EXERCISE DETAILS — Pull every line with "Authority" from the data below and copy it.

=-=-=

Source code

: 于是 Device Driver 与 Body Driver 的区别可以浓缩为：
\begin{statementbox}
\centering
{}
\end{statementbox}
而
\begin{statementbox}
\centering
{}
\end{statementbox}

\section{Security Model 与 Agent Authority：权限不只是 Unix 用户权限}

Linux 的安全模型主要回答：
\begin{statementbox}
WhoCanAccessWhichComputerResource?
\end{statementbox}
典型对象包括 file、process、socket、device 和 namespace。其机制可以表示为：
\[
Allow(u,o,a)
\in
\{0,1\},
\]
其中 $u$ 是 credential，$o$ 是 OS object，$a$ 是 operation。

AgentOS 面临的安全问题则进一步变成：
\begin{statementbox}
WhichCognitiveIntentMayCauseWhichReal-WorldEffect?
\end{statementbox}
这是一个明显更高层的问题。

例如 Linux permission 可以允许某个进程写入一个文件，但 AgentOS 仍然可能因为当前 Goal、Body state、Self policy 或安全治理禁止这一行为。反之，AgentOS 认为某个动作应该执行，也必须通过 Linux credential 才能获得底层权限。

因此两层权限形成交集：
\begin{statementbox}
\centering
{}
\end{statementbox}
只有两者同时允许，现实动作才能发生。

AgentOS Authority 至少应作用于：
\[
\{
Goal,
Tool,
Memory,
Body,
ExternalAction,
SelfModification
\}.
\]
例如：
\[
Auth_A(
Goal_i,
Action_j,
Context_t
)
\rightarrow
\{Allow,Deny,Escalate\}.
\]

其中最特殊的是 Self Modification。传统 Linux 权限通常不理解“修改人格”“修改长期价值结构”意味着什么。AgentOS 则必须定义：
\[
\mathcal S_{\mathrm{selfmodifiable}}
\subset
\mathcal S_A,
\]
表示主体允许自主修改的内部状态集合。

=-=-=

SOLVED EXERCISE —
\section{Security Model 与 Agent Authority：权限不只是 Unix 用户权限}
AgentOS Authority 至少应作用于：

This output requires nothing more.